UF/IFAS Extension offers ‘hands on, holistic’ approach to science of cattle reproduction
By: Samantha Grenrock, 352-294-3307, firstname.lastname@example.org
The goal of any cow-calf operation is fairly straightforward: produce more cattle more efficiently. However, the science of animal reproduction — which includes nutrition, genetics and other health indicators — can be a little less clear-cut.
To help those in the cattle industry better understand reproductive science and incorporate new techniques into their businesses, the University of Florida Institute of Food and Agricultural Sciences Extension offers annual reproductive management schools for south, central and northeast Florida, said Bridget Stice, agriculture agent for UF/IFAS Extension Polk County.
Stice is the chair of the South Florida Beef-Forage Group’s reproductive school, which will be held Nov. 15 to 17 at Longino Ranch in Sidell, Florida.
“Since 2012, 68 producers have participated in the south Florida reproductive school, representing approximately 61,856 head of cattle on approximately 525,685 acres in the southeastern U.S. and Central America,” said Stice.

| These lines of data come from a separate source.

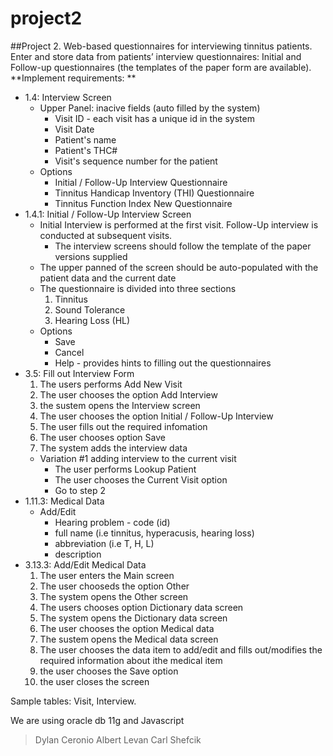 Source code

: # project2

##Project 2. 
Web-based questionnaires for interviewing tinnitus patients.
Enter and store data from patients’ interview questionnaires: Initial and Follow-up questionnaires (the templates of the paper form are available). 
**Implement requirements: **
* 1.4: Interview Screen
    * Upper Panel: inacive fields (auto filled by the system)
        * Visit ID - each visit has a unique id in the system
        * Visit Date
        * Patient's name
        * Patient's THC#
        * Visit's sequence number for the patient
    * Options
        * Initial / Follow-Up Interview Questionnaire
        * Tinnitus Handicap Inventory (THI) Questionnaire
        * Tinnitus Function Index New Questionnaire
* 1.4.1: Initial / Follow-Up Interview Screen
    * Initial Interview is performed at the first visit. Follow-Up interview is conducted at subsequent visits.
        * The interview screens should follow the template of the paper versions supplied
    * The upper panned of the screen should be auto-populated with the patient data and the current date
    * The questionnaire is divided into three sections
        1. Tinnitus
        1. Sound Tolerance
        1. Hearing Loss (HL)
    * Options
        * Save
        * Cancel
        * Help - provides hints to filling out the questionnaires
* 3.5: Fill out Interview Form
    1. The users performs Add New Visit
    1. The user chooses the option Add Interview
    1. the sustem opens the Interview screen
    1. The user chooses the option Initial / Follow-Up Interview
    1. The user fills out the required infomation
    1. The user chooses option Save
    1. The system adds the interview data
    * Variation #1 adding interview to the current visit
        * The user performs Lookup Patient
        * The user chooses the Current Visit option
        * Go to step 2
* 1.11.3: Medical Data
    * Add/Edit 
        * Hearing problem - code (id)
        * full name (i.e tinnitus, hyperacusis, hearing loss)
        * abbreviation (i.e T, H, L)
        * description
* 3.13.3: Add/Edit Medical Data
    1. The user enters the Main screen
    1. The user chooseds the option Other
    1. The system opens the Other screen
    1. The users chooses option Dictionary data screen
    1. The system opens the Dictionary data screen
    1. The user chooses the option Medical data
    1. The sustem opens the Medical data screen
    1. The user chooses the data item to add/edit and fills out/modifies the required information about ithe medical item
    1. the user chooses the Save option
    1. the user closes the screen


Sample tables: Visit, Interview.

We are using oracle db 11g and Javascript

> Dylan Ceronio
> Albert Levan
> Carl Shefcik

Rick Hartman, who manages a cow-calf operation in Okeechobee County, attended the south Florida school a few years ago and is returning this year to brush up on his techniques.

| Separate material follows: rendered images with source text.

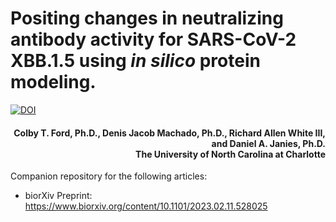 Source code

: # Positing changes in neutralizing antibody activity for SARS-CoV-2 XBB.1.5 using _in silico_ protein modeling.

[![DOI](https://zenodo.org/badge/DOI/10.1101/2023.2.11.528025.svg)](https://doi.org/10.1101/2023.2.11.528025)


<h4 align="right">Colby T. Ford, Ph.D., Denis Jacob Machado, Ph.D., Richard Allen White III, and Daniel A. Janies, Ph.D.<br>The University of North Carolina at Charlotte</h4>


Companion repository for the following articles:
- bior&Chi;iv Preprint: https://www.biorxiv.org/content/10.1101/2023.02.11.528025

“Reproductive management caught my interest because I wanted to know the reproductive tract better, and I was hoping to become more proficient in pregnancy testing,” Hartman said.
Participants like Hartman can also expect to learn more than how to detect pregnancy and assist in a difficult delivery, said Jonael Bosques-Mendez, director of UF/IFAS Extension Hardee County and one of the school’s organizers.
“The UF/IFAS reproductive schools emphasize hands on, holistic learning,” said Bosques-Mendez. “We offer training for everything that can affect reproduction in our herds, such as body condition, genetics, nutrition and animal behavior.”
For example, a technique developed by Temple Grandin called quiet handling, which creates a calm environment for cattle, can help artificially inseminated cattle conceive, though many aren’t familiar with this approach, said Joe Walter, agriculture agent for UF/IFAS Extension Brevard County who helps organize the central Florida reproductive school.
Taking these science-based methods back to their operations can help producers more efficiently manage their herds, Bosques-Mendez noted.
“In order for medium and small scale producers to make the most of their resources, they need to be producing more beef on the land that they have,” said Bosques-Mendez. “We want to be able to improve the decision-making process of our producers, especially whether they should keep a cow that is not getting pregnant.”
The cow-calf industry is an important part of Florida’s livestock economy. According to the latest figures from the Florida Department of Agriculture and Consumer Services, cattle and calves marketings — which includes animals sold in Florida and animals originating from and sold in Florida — generated $868 million in cash receipts in 2014, an increase from $653 million in 2013.